Drawing on Black intellectual and grassroots organizing traditions, including the Haitian Revolution, the US civil rights movement, and LGBTQ rights and feminist movements, Unapologetic challenges all of us engaged in the social justice struggle to make the movement for Black liberation more radical, more queer, and more feminist. This book provides a vision for how social justice movements can become sharper and more effective through principled struggle, healing justice, and leadership development.

Freedom on My Mind: A History of African Americans, with Documents cover

Freedom on My Mind: A History of African Americans with Documents

By Deborah Gray White, Mia Bay, and Waldo E. Martin, Jr. (Bedford/St. Martin's, 2013)

Award-winning scholars and veteran teachers Deborah Gray White, Mia Bay, and Waldo E. Martin Jr. have collaborated to create a fresh, innovative new African American history textbook that weaves together narrative and a wealth of carefully selected primary sources. The narrative focuses on the diversity of black experience, on culture, and on the impact of African Americans on the nation as a whole.

Race After Technology: Abolitionist Tools for the New Jim Code cover

Race After Technology: Abolitionist Tools for the New Jim Code

By Ruha Benjamin, Associate Professor of African American Studies, Princeton University. (Polity, 2019)

From everyday apps to complex algorithms, Ruha Benjamin cuts through tech-industry hype to understand how emerging technologies can reinforce White supremacy and deepen social inequity.

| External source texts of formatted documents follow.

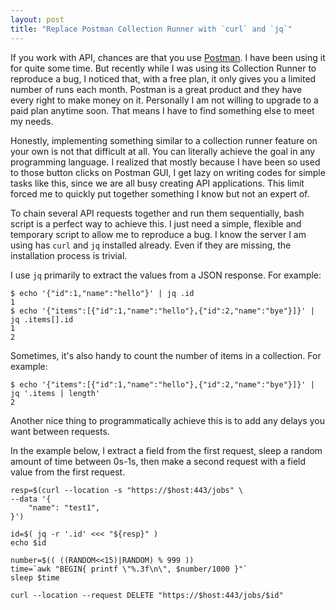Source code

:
 ```yaml
---
layout: post
title: "Replace Postman Collection Runner with `curl` and `jq`"
---
```


If you work with API, chances are that you use [Postman](https://www.postman.com). I have been using it for quite some time. But recently while I was using its Collection Runner to reproduce a bug, I noticed that, with a free plan, it only gives you a limited number of runs each month. Postman is a great product and they have every right to make money on it. Personally I am not willing to upgrade to a paid plan anytime soon. That means I have to find something else to meet my needs.

Honestly, implementing something similar to a collection runner feature on your own is not that difficult at all. You can literally achieve the goal in any programming language. I realized that mostly because I have been so used to those button clicks on Postman GUI, I get lazy on writing codes for simple tasks like this, since we are all busy creating API applications. This limit forced me to quickly put together something I know but not an expert of.

To chain several API requests together and run them sequentially, bash script is a perfect way to achieve this. I just need a simple, flexible and temporary script to allow me to reproduce a bug. I know the server I am using has `curl` and `jq` installed already. Even if they are missing, the installation process is trivial.

I use `jq` primarily to extract the values from a JSON response. For example:
```
$ echo '{"id":1,"name":"hello"}' | jq .id
1
$ echo '{"items":[{"id":1,"name":"hello"},{"id":2,"name":"bye"}]}' | jq .items[].id
1
2
```

Sometimes, it's also handy to count the number of items in a collection. For example:
```
$ echo '{"items":[{"id":1,"name":"hello"},{"id":2,"name":"bye"}]}' | jq '.items | length'
2
```

Another nice thing to programmatically achieve this is to add any delays you want between requests.

In the example below, I extract a field from the first request, sleep a random amount of time between 0s-1s, then make a second request with a field value from the first request.
```
resp=$(curl --location -s "https://$host:443/jobs" \
--data '{
    "name": "test1",
}')

id=$( jq -r '.id' <<< "${resp}" )
echo $id

number=$(( ((RANDOM<<15)|RANDOM) % 999 ))
time=`awk "BEGIN{ printf \"%.3f\n\", $number/1000 }"`
sleep $time

curl --location --request DELETE "https://$host:443/jobs/$id"
```
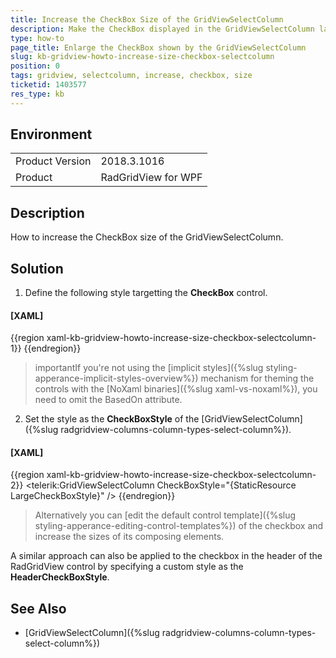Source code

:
 ```yaml
---
title: Increase the CheckBox Size of the GridViewSelectColumn
description: Make the CheckBox displayed in the GridViewSelectColumn larger.
type: how-to
page_title: Enlarge the CheckBox shown by the GridViewSelectColumn
slug: kb-gridview-howto-increase-size-checkbox-selectcolumn
position: 0
tags: gridview, selectcolumn, increase, checkbox, size
ticketid: 1403577
res_type: kb
---
```


## Environment
<table>
    <tbody>
	    <tr>
	    	<td>Product Version</td>
	    	<td>2018.3.1016</td>
	    </tr>
	    <tr>
	    	<td>Product</td>
	    	<td>RadGridView for WPF</td>
	    </tr>
    </tbody>
</table>


## Description

How to increase the CheckBox size of the GridViewSelectColumn.

## Solution

1. Define the following style targetting the **CheckBox** control.

  #### __[XAML]__
  {{region xaml-kb-gridview-howto-increase-size-checkbox-selectcolumn-1}}
    <Style x:Key="LargeCheckBoxStyle" TargetType="CheckBox" BasedOn="{StaticResource CheckBoxStyle}">
        <Setter Property="LayoutTransform">
            <Setter.Value>
                <ScaleTransform ScaleX="2" ScaleY="2" />
            </Setter.Value>
        </Setter>
    </Style>
  {{endregion}}
  
>importantIf you're not using the [implicit styles]({%slug styling-apperance-implicit-styles-overview%}) mechanism for theming the controls with the [NoXaml binaries]({%slug xaml-vs-noxaml%}), you need to omit the BasedOn attribute.

2. Set the style as the **CheckBoxStyle** of the [GridViewSelectColumn]({%slug radgridview-columns-column-types-select-column%}).

  #### __[XAML]__
  {{region xaml-kb-gridview-howto-increase-size-checkbox-selectcolumn-2}}
    <telerik:GridViewSelectColumn CheckBoxStyle="{StaticResource LargeCheckBoxStyle}" />
  {{endregion}}

>Alternatively you can [edit the default control template]({%slug styling-apperance-editing-control-templates%}) of the checkbox and increase the sizes of its composing elements.

A similar approach can also be applied to the checkbox in the header of the RadGridView control by specifying a custom style as the **HeaderCheckBoxStyle**.

## See Also
* [GridViewSelectColumn]({%slug radgridview-columns-column-types-select-column%})
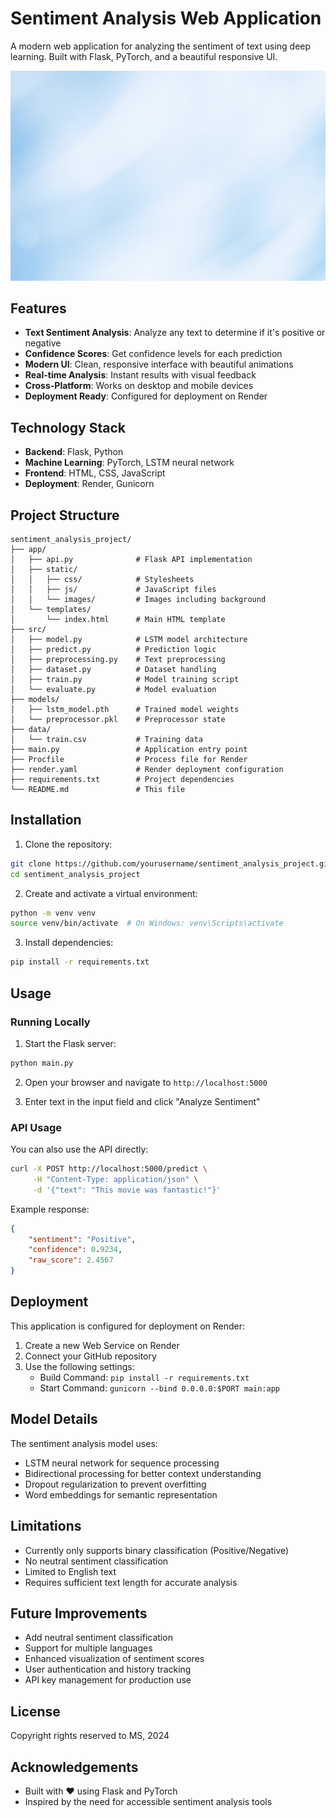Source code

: # Sentiment Analysis Web Application

A modern web application for analyzing the sentiment of text using deep learning. Built with Flask, PyTorch, and a beautiful responsive UI.

![Sentiment Analysis App](app/static/images/background.webp)

## Features

- **Text Sentiment Analysis**: Analyze any text to determine if it's positive or negative
- **Confidence Scores**: Get confidence levels for each prediction
- **Modern UI**: Clean, responsive interface with beautiful animations
- **Real-time Analysis**: Instant results with visual feedback
- **Cross-Platform**: Works on desktop and mobile devices
- **Deployment Ready**: Configured for deployment on Render

## Technology Stack

- **Backend**: Flask, Python
- **Machine Learning**: PyTorch, LSTM neural network
- **Frontend**: HTML, CSS, JavaScript
- **Deployment**: Render, Gunicorn

## Project Structure

```
sentiment_analysis_project/
├── app/
│   ├── api.py              # Flask API implementation
│   ├── static/
│   │   ├── css/            # Stylesheets
│   │   ├── js/             # JavaScript files
│   │   └── images/         # Images including background
│   └── templates/
│       └── index.html      # Main HTML template
├── src/
│   ├── model.py            # LSTM model architecture
│   ├── predict.py          # Prediction logic
│   ├── preprocessing.py    # Text preprocessing
│   ├── dataset.py          # Dataset handling
│   ├── train.py            # Model training script
│   └── evaluate.py         # Model evaluation
├── models/
│   ├── lstm_model.pth      # Trained model weights
│   └── preprocessor.pkl    # Preprocessor state
├── data/
│   └── train.csv           # Training data
├── main.py                 # Application entry point
├── Procfile                # Process file for Render
├── render.yaml             # Render deployment configuration
├── requirements.txt        # Project dependencies
└── README.md               # This file
```

## Installation

1. Clone the repository:
```bash
git clone https://github.com/yourusername/sentiment_analysis_project.git
cd sentiment_analysis_project
```

2. Create and activate a virtual environment:
```bash
python -m venv venv
source venv/bin/activate  # On Windows: venv\Scripts\activate
```

3. Install dependencies:
```bash
pip install -r requirements.txt
```

## Usage

### Running Locally

1. Start the Flask server:
```bash
python main.py
```

2. Open your browser and navigate to `http://localhost:5000`

3. Enter text in the input field and click "Analyze Sentiment"

### API Usage

You can also use the API directly:

```bash
curl -X POST http://localhost:5000/predict \
     -H "Content-Type: application/json" \
     -d '{"text": "This movie was fantastic!"}'
```

Example response:
```json
{
    "sentiment": "Positive",
    "confidence": 0.9234,
    "raw_score": 2.4567
}
```

## Deployment

This application is configured for deployment on Render:

1. Create a new Web Service on Render
2. Connect your GitHub repository
3. Use the following settings:
   - Build Command: `pip install -r requirements.txt`
   - Start Command: `gunicorn --bind 0.0.0.0:$PORT main:app`

## Model Details

The sentiment analysis model uses:
- LSTM neural network for sequence processing
- Bidirectional processing for better context understanding
- Dropout regularization to prevent overfitting
- Word embeddings for semantic representation

## Limitations

- Currently only supports binary classification (Positive/Negative)
- No neutral sentiment classification
- Limited to English text
- Requires sufficient text length for accurate analysis

## Future Improvements

- Add neutral sentiment classification
- Support for multiple languages
- Enhanced visualization of sentiment scores
- User authentication and history tracking
- API key management for production use

## License

Copyright rights reserved to MS, 2024

## Acknowledgements

- Built with ❤️ using Flask and PyTorch
- Inspired by the need for accessible sentiment analysis tools
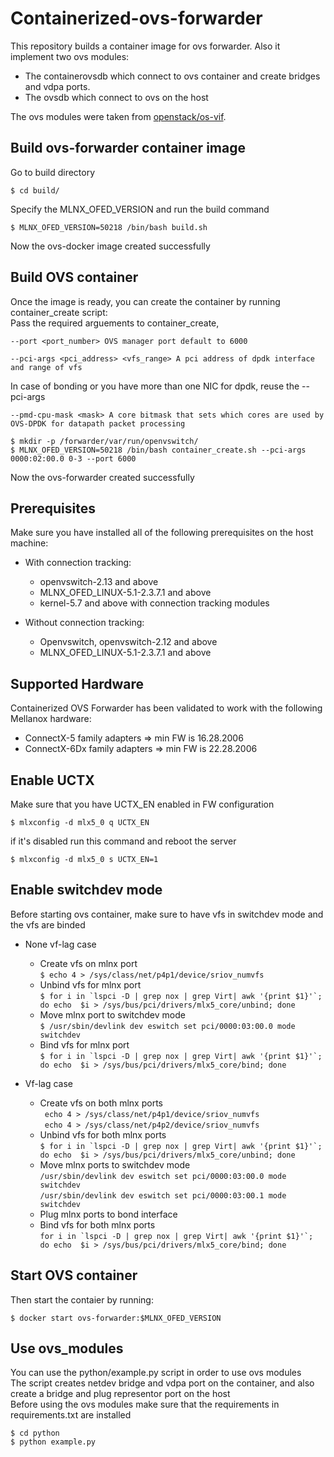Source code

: # Containerized-ovs-forwarder
This repository builds a container image for ovs forwarder.
Also it implement two ovs modules:
- The containerovsdb which connect to ovs container and create bridges and vdpa ports.
- The ovsdb which connect to ovs on the host  

The ovs modules were taken from [openstack/os-vif](https://github.com/openstack/os-vif/).

## Build ovs-forwarder container image

Go to build directory
```
$ cd build/
```
Specify the MLNX_OFED_VERSION and run the build command
```
$ MLNX_OFED_VERSION=50218 /bin/bash build.sh
```
Now the ovs-docker image created successfully

## Build OVS container
Once the image is ready, you can create the container by running container_create script:  
Pass the required arguements to container_create,

```--port <port_number> OVS manager port default to 6000```

```--pci-args <pci_address> <vfs_range> A pci address of dpdk interface and range of vfs```

In case of bonding or you have more than one NIC for dpdk, reuse the --pci-args

```--pmd-cpu-mask <mask> A core bitmask that sets which cores are used by OVS-DPDK for datapath packet processing```  

```
$ mkdir -p /forwarder/var/run/openvswitch/
$ MLNX_OFED_VERSION=50218 /bin/bash container_create.sh --pci-args 0000:02:00.0 0-3 --port 6000
```
Now the ovs-forwarder created successfully

## Prerequisites  
Make sure you have installed all of the following prerequisites on the host machine:  
  - With connection tracking:  
    - openvswitch-2.13 and above  
    - MLNX_OFED_LINUX-5.1-2.3.7.1 and above  
    - kernel-5.7 and above with connection tracking modules  

  - Without connection tracking:  
    - Openvswitch, openvswitch-2.12 and above  
    - MLNX_OFED_LINUX-5.1-2.3.7.1 and above  

## Supported Hardware
Containerized OVS Forwarder has been validated to work with the following Mellanox hardware:
- ConnectX-5 family adapters => min FW is 16.28.2006
- ConnectX-6Dx family adapters => min FW is 22.28.2006


## Enable UCTX
Make sure that you have UCTX_EN enabled in FW configuration  
  ```
  $ mlxconfig -d mlx5_0 q UCTX_EN
  ```
if it's disabled run this command and reboot the server  
  ```
  $ mlxconfig -d mlx5_0 s UCTX_EN=1
  ```

## Enable switchdev mode
  Before starting ovs container, make sure to have vfs in switchdev mode and the vfs are binded
- None vf-lag case
  - Create vfs on mlnx port  
    ```$ echo 4 > /sys/class/net/p4p1/device/sriov_numvfs```  
  - Unbind vfs for mlnx port  
    ```$ for i in `lspci -D | grep nox | grep Virt| awk '{print $1}'`; do echo  $i > /sys/bus/pci/drivers/mlx5_core/unbind; done```  
  - Move mlnx port to switchdev mode  
    ```$ /usr/sbin/devlink dev eswitch set pci/0000:03:00.0 mode switchdev```  
  - Bind vfs for mlnx port  
    ```$ for i in `lspci -D | grep nox | grep Virt| awk '{print $1}'`; do echo  $i > /sys/bus/pci/drivers/mlx5_core/bind; done```  

- Vf-lag case
  - Create vfs on both mlnx ports   
    ``` echo 4 > /sys/class/net/p4p1/device/sriov_numvfs```  
    ``` echo 4 > /sys/class/net/p4p2/device/sriov_numvfs```  
  - Unbind vfs for both mlnx ports  
    ```$ for i in `lspci -D | grep nox | grep Virt| awk '{print $1}'`; do echo  $i > /sys/bus/pci/drivers/mlx5_core/unbind; done```  
  - Move mlnx ports to switchdev mode  
    ```/usr/sbin/devlink dev eswitch set pci/0000:03:00.0 mode switchdev```  
    ```/usr/sbin/devlink dev eswitch set pci/0000:03:00.1 mode switchdev```  
  - Plug mlnx ports to bond interface  
  - Bind vfs for both mlnx ports  
    ```for i in `lspci -D | grep nox | grep Virt| awk '{print $1}'`; do echo  $i > /sys/bus/pci/drivers/mlx5_core/bind; done```

## Start OVS container
Then start the contaier by running:
```
$ docker start ovs-forwarder:$MLNX_OFED_VERSION
```

## Use ovs_modules
You can use the python/example.py script in order to use ovs modules  
The script creates netdev bridge and vdpa port on the container,
and also create a bridge and plug representor port on the host  
Before using the ovs modules make sure that the requirements in requirements.txt are installed  
```
$ cd python
$ python example.py
```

Benjamin argues that automation, far from being a sinister story of racist programmers scheming on the dark web, has the potential to hide, speed up, and deepen discrimination while appearing neutral and even benevolent when compared to the racism of a previous era.

People’s Science: Bodies and Rights on the Stem Cell Frontier cover

People’s Science: Bodies and Rights on the Stem Cell Frontier

By Ruha Benjamin, Associate Professor of African American Studies, Princeton University. (Stanford University Press, 2013)

People's Science uncovers the tension between scientific innovation and social equality, taking the reader inside California's 2004 stem cell initiative, the first of many state referenda on scientific research, to consider the lives it has affected. Benjamin reveals the promise and peril of public participation in science, illuminating issues of race, disability, gender, and socio-economic class that serve to define certain groups as more or less deserving in their political aims and biomedical hopes.